--- Plain-text document sources ---

━━━

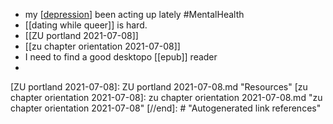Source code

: - my [[depression]] been acting up lately #MentalHealth
- [[dating while queer]] is hard. 
- [[ZU portland 2021-07-08]]
- [[zu chapter orientation 2021-07-08]]
- I need to find a good desktopo [[epub]] reader
- 

[//begin]: # "Autogenerated link references for markdown compatibility"
[depression]: depression.md "depression"
[ZU portland 2021-07-08]: ZU portland 2021-07-08.md "Resources"
[zu chapter orientation 2021-07-08]: zu chapter orientation 2021-07-08.md "zu chapter orientation 2021-07-08"
[//end]: # "Autogenerated link references"

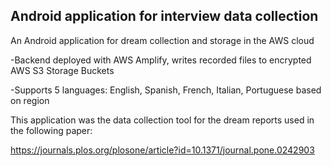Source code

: ## Android application for interview data collection

An Android application for dream collection and storage in the AWS cloud


-Backend deployed with AWS Amplify, writes recorded files to encrypted AWS S3 Storage Buckets

-Supports 5 languages: English, Spanish, French, Italian, Portuguese based on region



This application was the data collection tool for the dream reports used in the following paper:

https://journals.plos.org/plosone/article?id=10.1371/journal.pone.0242903
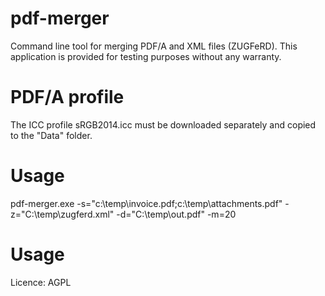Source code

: # pdf-merger
Command line tool for merging PDF/A and XML files (ZUGFeRD).
This application is provided for testing purposes without any warranty.

# PDF/A profile 
The ICC profile sRGB2014.icc must be downloaded separately and copied to the "Data" folder.

# Usage
pdf-merger.exe -s="c:\temp\invoice.pdf;c:\temp\attachments.pdf" -z="C:\temp\zugferd.xml" -d="C:\temp\out.pdf" -m=20

# Usage
Licence: AGPL
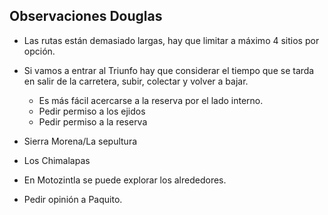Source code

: ## Observaciones Douglas

- Las rutas están demasiado largas, hay que limitar a máximo 4 sitios por opción. 
- Si vamos a entrar al Triunfo hay que considerar el tiempo que se tarda en salir de la carretera, subir, colectar y volver a bajar. 
    - Es más fácil acercarse a la reserva por el lado interno. 
    - Pedir permiso a los ejidos 
    - Pedir permiso a la reserva

- Sierra Morena/La sepultura
- Los Chimalapas

- En Motozintla se puede explorar los alrededores. 


- Pedir opinión a Paquito. 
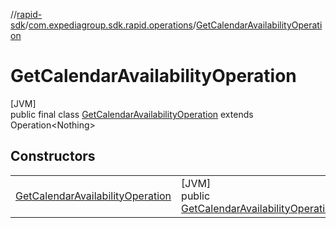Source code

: //[rapid-sdk](../../../index.md)/[com.expediagroup.sdk.rapid.operations](../index.md)/[GetCalendarAvailabilityOperation](index.md)

# GetCalendarAvailabilityOperation

[JVM]\
public final class [GetCalendarAvailabilityOperation](index.md) extends Operation&lt;Nothing&gt;

## Constructors

| | |
|---|---|
| [GetCalendarAvailabilityOperation](-get-calendar-availability-operation.md) | [JVM]<br>public [GetCalendarAvailabilityOperation](index.md)[GetCalendarAvailabilityOperation](-get-calendar-availability-operation.md)([GetCalendarAvailabilityOperationParams](../-get-calendar-availability-operation-params/index.md)params) |
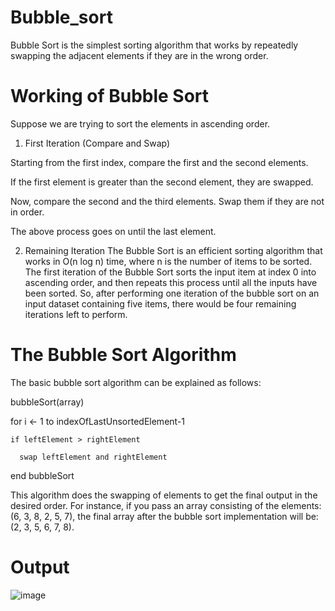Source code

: # Bubble_sort
Bubble Sort is the simplest sorting algorithm that works by repeatedly swapping the adjacent elements if they are in the wrong order.

# Working of Bubble Sort
Suppose we are trying to sort the elements in ascending order.

1. First Iteration (Compare and Swap)

Starting from the first index, compare the first and the second elements.

If the first element is greater than the second element, they are swapped.

Now, compare the second and the third elements. Swap them if they are not in order.

The above process goes on until the last element.

2. Remaining Iteration
The Bubble Sort is an efficient sorting algorithm that works in O(n log n) time, where n is the number of items to be sorted. The first iteration of the Bubble Sort sorts the input item at index 0 into ascending order, and then repeats this process until all the inputs have been sorted. So, after performing one iteration of the bubble sort on an input dataset containing five items, there would be four remaining iterations left to perform.

# The Bubble Sort Algorithm
The basic bubble sort algorithm can be explained as follows:

bubbleSort(array)

  for i <- 1 to indexOfLastUnsortedElement-1

    if leftElement > rightElement

      swap leftElement and rightElement

end bubbleSort

This algorithm does the swapping of elements to get the final output in the desired order. For instance, if you pass an array consisting of the elements: (6, 3, 8, 2, 5, 7), the final array after the bubble sort implementation will be: (2, 3, 5, 6, 7, 8).
# Output
![image](https://user-images.githubusercontent.com/76811184/234390481-f73c057e-f4e1-40b8-a1a7-87a6d2e2648f.png)

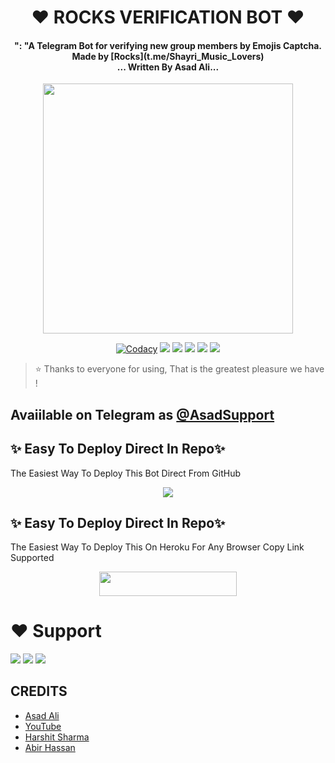 <h1 align="center"><b>❤️ ROCKS VERIFICATION BOT ❤️</b></h1>

<h4 align="center">": "A Telegram Bot for verifying new group members by Emojis Captcha. Made by [Rocks](t.me/Shayri_Music_Lovers) <br> ... Written By Asad Ali...</h4>

<p align="center"><a href="https://t.me/Dr_Asad_Ali"><img src="https://telegra.ph/file/a315c0e3ae8e497400ab0.jpg" width="400"></a></p>

<p align="center">
    <a href="https://app.codacy.com/manual/jankarikiduniya/Rocks-VerificationBot/dashboard"> <img src="https://img.shields.io/codacy/grade/4d58f2a402b54aed8a7d95f7add45a81?color=brightgreen&logo=codacy&logoColor=green&style=for-the-badge" alt="Codacy" /></a>
    <a href="https://github.com/jankarikiduniya/Rocks-VerificationBot"> <img src="https://img.shields.io/github/repo-size/jankarikiduniya/Rocks-VerificationBot?color=orange&logo=github&logoColor=green&style=for-the-badge" /></a>
    <a href="https://github.com/jankarikiduniya/Rocks-VerificationBot/commits/prince"> <img src="https://img.shields.io/github/last-commit/jankarikiduniya/Rocks-VerificationBot?color=brown&logo=github&logoColor=green&style=for-the-badge" /></a>
    <a href="https://github.com/jankarikiduniya/Rocks-VerificationBot/issues"> <img src="https://img.shields.io/github/issues/jankarikiduniya/Rocks-VerificationBot?color=blueviolet&logo=github&logoColor=green&style=for-the-badge" /></a>
    <a href="https://github.com/jankarikiduniya/Rocks-VerificationBot/network/members"> <img src="https://img.shields.io/github/forks/jankarikiduniya/Rocks-VerificationBot?color=red&logo=github&logoColor=green&style=for-the-badge" /></a>  
    <a href="https://pypi.org/project/Telethon/"> <img src="https://img.shields.io/pypi/v/telethon?color=yellow&label=telethon&logo=python&logoColor=green&style=for-the-badge" /></a>
</p>

> ⭐️ Thanks to everyone for using, That is the greatest pleasure we have !

## Avaiilable on Telegram as [@AsadSupport](https://t.me/Dr_Asad_Ali)

## ✨ Easy To Deploy Direct In Repo✨

The Easiest Way To Deploy This Bot Direct From GitHub

<p align="center"><a href="https://heroku.com/deploy"><img src="https://www.herokucdn.com/deploy/button.svg"></a>

## ✨ Easy To Deploy Direct In Repo✨

The Easiest Way To Deploy This On Heroku For Any Browser Copy Link Supported

<p align="center"><a href="https://heroku.com/deploy?template=https://github.com/jankarikiduniya/Rocks-VerificationBot"> <img src="https://img.shields.io/badge/Deploy%20To%20Heroku-black?style=for-the-badge&logo=heroku" width="220" height="38.45"/></a></p>
 
 
# ❤️ Support
<a href="https://t.me/AsadSupport"><img src="https://img.shields.io/badge/Join-Telegram%20Channel-red.svg?logo=Telegram"></a>
<a href="https://t.me/Shayri_Music_Lovers"><img src="https://img.shields.io/badge/Join-Telegram%20Group-blue.svg?logo=telegram"></a>
<a href="https://t.me/Give_Me_Heart"><img src="https://img.shields.io/badge/Give-Me%20Heart-blue.svg?logo=telegram"></a>


## CREDITS

- [Asad Ali](https://t.me/Dr_Asad_Ali)
- [YouTube](https://www.youtube.com/c/JankariKiDuniya)
- [Harshit Sharma](https://t.me/HarshitSharma361)
- [Abir Hassan](https://github.com/AbirHasan2005)
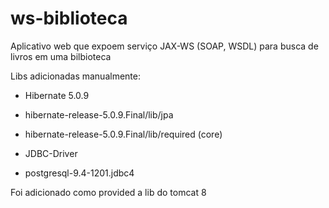 # ws-biblioteca
Aplicativo web que expoem serviço JAX-WS (SOAP, WSDL) para busca de livros em uma bilbioteca

Libs adicionadas manualmente:

* Hibernate 5.0.9
 * hibernate-release-5.0.9.Final/lib/jpa
 * hibernate-release-5.0.9.Final/lib/required (core)
 
* JDBC-Driver
 * postgresql-9.4-1201.jdbc4

Foi adicionado como provided a lib do tomcat 8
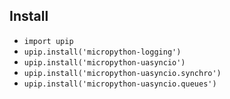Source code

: ## Install

- `import upip`
- `upip.install('micropython-logging')`
- `upip.install('micropython-uasyncio')`
- `upip.install('micropython-uasyncio.synchro')`
- `upip.install('micropython-uasyncio.queues')`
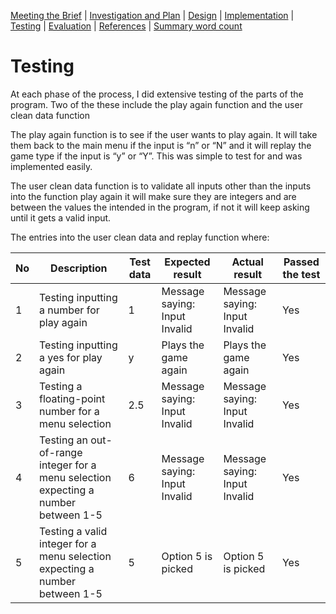 [Meeting the Brief](README.md) |
[Investigation and Plan](Investigation_&_plan.md) |
[Design](Design.md) |
[Implementation](Implementation.md) |
[Testing](Testing.md) |
[Evaluation](Evaluation.md) |
[References](References.md) |
[Summary word count](Word_count.md)

# Testing
At each phase of the process, I did extensive testing of the parts of the program. Two of the these include the play again function and the user clean data function 

The play again function is to see if the user wants to play again. It will take them back to the main menu if the input is “n” or “N” and it will replay the game type if the input is “y” or “Y”. This was simple to test for and was implemented easily. 

The user clean data function is to validate all inputs other than the inputs into the function play again it will make sure they are integers and are between the values the intended in the program, if not it will keep asking until it gets a valid input. 

The entries into the user clean data and replay function where: 

| No  | Description                                                                         | Test data | Expected result                | Actual result                    | Passed the test |
|---- |-------------------------------------------------------------------------------------|-----------|--------------------------------|----------------------------------|-----------------|
| 1   | Testing inputting a number for play again                                           | 1         | Message saying: Input Invalid  | Message saying: Input Invalid    | Yes             |
| 2   | Testing inputting a yes for play again                                              | y         | Plays the game again           | Plays the game again             | Yes             |
| 3   | Testing a floating-point number for a menu selection                                | 2.5       | Message saying: Input Invalid  | Message saying: Input Invalid    | Yes             |
| 4   | Testing an out-of-range integer for a menu selection expecting a number between 1-5 | 6         | Message saying: Input Invalid  | Message saying: Input Invalid    | Yes             |
| 5   | Testing a valid integer for a menu selection expecting a number between 1-5         | 5         | Option 5 is picked             | Option 5 is picked               | Yes             |
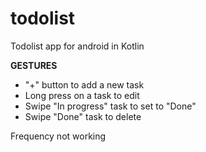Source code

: # todolist
Todolist app for android in Kotlin

**GESTURES**

 * "+" button to add a new task
 * Long press on a task to edit
 * Swipe "In progress" task to set to "Done"
 * Swipe "Done" task to delete
 
Frequency not working
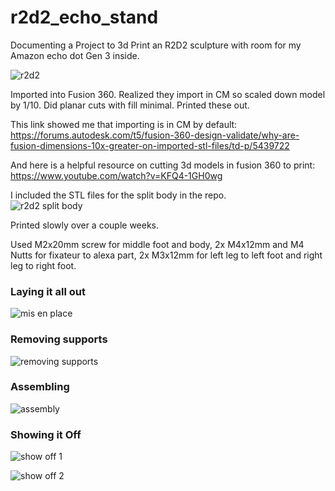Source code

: # r2d2_echo_stand
Documenting a Project to 3d Print an R2D2 sculpture with room for my Amazon echo dot Gen 3 inside.    

![r2d2](./20210220_140757.jpg)

Imported into Fusion 360. Realized they import in CM so scaled down model by 1/10. Did planar cuts with fill minimal. Printed these out.

This link showed me that importing is in CM by default: https://forums.autodesk.com/t5/fusion-360-design-validate/why-are-fusion-dimensions-10x-greater-on-imported-stl-files/td-p/5439722     

And here is a helpful resource on cutting 3d models in fusion 360 to print: https://www.youtube.com/watch?v=KFQ4-1GH0wg     

I included the STL files for the split body in the repo.     
![r2d2 split body](./r2d2_body.PNG)

Printed slowly over a couple weeks.

Used M2x20mm screw for middle foot and body,  2x M4x12mm and M4 Nutts for fixateur to alexa part, 2x M3x12mm for left leg to left foot and right leg to right foot.     

### Laying it all out
![mis en place](./20210220_121328.jpg)    

### Removing supports
![removing supports](./20210220_113406.jpg)     

### Assembling
![assembly](./20210220_135254.jpg)    

### Showing it Off
![show off 1](./20210220_140757.jpg)    

![show off 2](./20210220_140804.jpg)
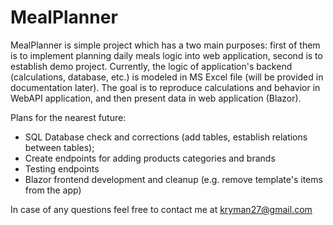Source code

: # MealPlanner

MealPlanner is simple project which has a two main purposes: first of them is to implement planning daily meals logic into web application, second is to establish demo project.
Currently, the logic of application's backend (calculations, database, etc.) is modeled in MS Excel file (will be provided in documentation later). The goal is to reproduce calculations and behavior in WebAPI application,
and then present data in web application (Blazor).

Plans for the nearest future:
  - SQL Database check and corrections (add tables, establish relations between tables);
  - Create endpoints for adding products categories and brands
  - Testing endpoints
  - Blazor frontend development and cleanup (e.g. remove template's items from the app)

In case of any questions feel free to contact me at kryman27@gmail.com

━━━

--- BRIEF ---
Out of the records above, set down only the lines from the one that contains "based on region" through the one that contains "- Las rutas", unchanged and without the pictures.

--- SOLUTION ---
-Supports 5 languages: English, Spanish, French, Italian, Portuguese based on region



This application was the data collection tool for the dream reports used in the following paper:

https://journals.plos.org/plosone/article?id=10.1371/journal.pone.0242903
Source code

: # pdf-merger
Command line tool for merging PDF/A and XML files (ZUGFeRD).
This application is provided for testing purposes without any warranty.

# PDF/A profile 
The ICC profile sRGB2014.icc must be downloaded separately and copied to the "Data" folder.

# Usage
pdf-merger.exe -s="c:\temp\invoice.pdf;c:\temp\attachments.pdf" -z="C:\temp\zugferd.xml" -d="C:\temp\out.pdf" -m=20

# Usage
Licence: AGPL
Source code

: ## Observaciones Douglas

- Las rutas están demasiado largas, hay que limitar a máximo 4 sitios por opción. 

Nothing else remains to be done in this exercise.